Quello che emerge in questa fase finale della sua parabola politica è una sorta di perdita di pudore. Berlusconi in realtà si mostra semplicemente per com’è. Non è un genio della politica, non lo è mai stato. E’ un furbo, con buoni mezzi a disposizione e molto denaro. La pochezza dei suoi competitori lo ha innalzato e lo ha reso un fenomeno quasi invincibile, ma in realtà è un mediocre.

Oggi Silvio Berlusconi dice finalmente quello che pensa, quello che ama dire. Finalmente è un uomo libero: birra ghiacciata, brachetta corta e… rutto libero!

Ha sofferto in tutti questi anni il dover incollare al suo volto una maschera, il dover tentare di apparire moderato, uomo delle istituzioni. Una pietosa finzione che ha subito, sperando che il suo progetto di approdo al Quirinale e di consolidamento a vita del potere potesse realizzarsi. Abiti stretti, come il doppio petto che lo strozza e lo fa apparire ancora più basso di quel che è. Eppure si ostina a indossarlo. La sua maschera, il suo costume teatrale, così come lo sono i suoi discorsi da uomo di Stato. Discorsi nei quali immancabilmente veniva inserita una stonatura, una frase, una provocazione, uno sgarbo gratuito. Gusto per la provocazione, strategia studiata? Dicevano i cantori di corte e i giornalisti prudenti. No, era semplicemente l’uomo che emergeva dalla finzione del personaggio.

Oggi Berlusconi non ha più motivo di fingere. Il ruolo che ha recitato per diciasette anni non lo ha salvato dal precipizio. Nonostante tutte le recite i sacrifici, le costrizioni, non è arrivato il premio, anzi si profila la catastrofe. Tutto inutile dunque, è stato tutto inutile. Si sente accerchiato e allora mostra il suo volto autentico. Il venditore di piazza, che insulta i concorrenti al mercato, che dice ai clienti che gli altri hanno merce avariata e bilance truccate, che cerca di vendere la sua paccottiglia, convinto di poter sempre fregare.

Torna finalmente ad essere se stesso nell’ora della presumibile sconfitta, sente che non ha nulla da perdere, che non deve più fingere; mentre il suo castello va in fiamme, mentre i suoi fidi prudentemente si allontanano egli urla al mondo, come Riccardo III a Bosworth Field, “il mio regno per un cavallo”. Cerca nell’urlo un’inesistente strumento per fermare la sua rovina.

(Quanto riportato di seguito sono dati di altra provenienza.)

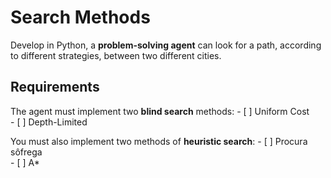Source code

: # Search Methods

Develop in Python, a **problem-solving agent** can look for a path, according to different strategies, between two different cities.

## Requirements

The agent must implement two **blind search** methods:
    - [ ] Uniform Cost  
    - [ ] Depth-Limited

You must also implement two methods of **heuristic search**:
    - [ ] Procura sôfrega  
    - [ ] A*
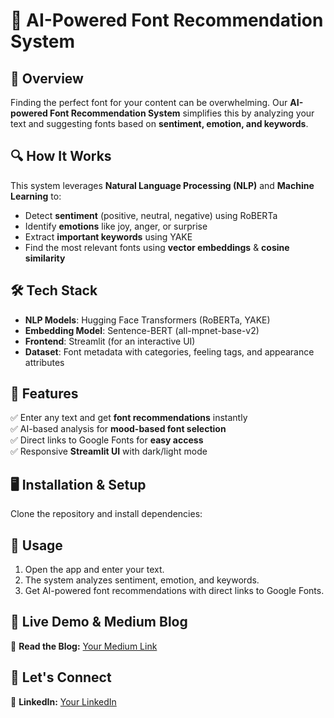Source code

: # 🎨 AI-Powered Font Recommendation System

## 🚀 Overview
Finding the perfect font for your content can be overwhelming. Our **AI-powered Font Recommendation System** simplifies this by analyzing your text and suggesting fonts based on **sentiment, emotion, and keywords**.

## 🔍 How It Works
This system leverages **Natural Language Processing (NLP)** and **Machine Learning** to:
- Detect **sentiment** (positive, neutral, negative) using RoBERTa
- Identify **emotions** like joy, anger, or surprise
- Extract **important keywords** using YAKE
- Find the most relevant fonts using **vector embeddings** & **cosine similarity**

## 🛠️ Tech Stack
- **NLP Models**: Hugging Face Transformers (RoBERTa, YAKE)
- **Embedding Model**: Sentence-BERT (all-mpnet-base-v2)
- **Frontend**: Streamlit (for an interactive UI)
- **Dataset**: Font metadata with categories, feeling tags, and appearance attributes

## 📌 Features
✅ Enter any text and get **font recommendations** instantly  
✅ AI-based analysis for **mood-based font selection**  
✅ Direct links to Google Fonts for **easy access**  
✅ Responsive **Streamlit UI** with dark/light mode  

## 🖥️ Installation & Setup
Clone the repository and install dependencies:

## 📖 Usage
1. Open the app and enter your text.
2. The system analyzes sentiment, emotion, and keywords.
3. Get AI-powered font recommendations with direct links to Google Fonts.

## 🔗 Live Demo & Medium Blog
📝 **Read the Blog:** [Your Medium Link](https://medium.com/@knj9304/ai-powered-font-recommendation-system-a-smart-way-to-choose-fonts-9adae56b7fab)

## 🤝 Let's Connect
🔹 **LinkedIn:** [Your LinkedIn](https://www.linkedin.com/in/kanhaiya-jha-b86491244/)  
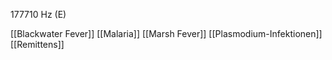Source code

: 177710 Hz (E)

[[Blackwater Fever]]
[[Malaria]]
[[Marsh Fever]]
[[Plasmodium-Infektionen]]
[[Remittens]]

Continua a pensare di essere quello di diciassette anni fa. Non si vede e non vede il suo esercito in rotta, i suoi cavalieri che si pugnalano a vicenda e si preparano al “si salvi chi può”. Pensa ancora di poter intonare il Te Deum di vittoria e non sente il sorgere delle note del De Profundis.

Come nell’ultima scena di Scarface, continua a sparare su qualunque cosa si muova, e lo farà fino a quando non finiranno i colpi, e anche allora sparerà a vuoto, gli basterà sentire lo schioccare secco del metallo per pensare che ancora può vincere contro i suoi fantasmi.

Ha un che di tragico questa sua cecità, il suo non voler vedere il giorno della fine che, inesorabile, per tutti arriva.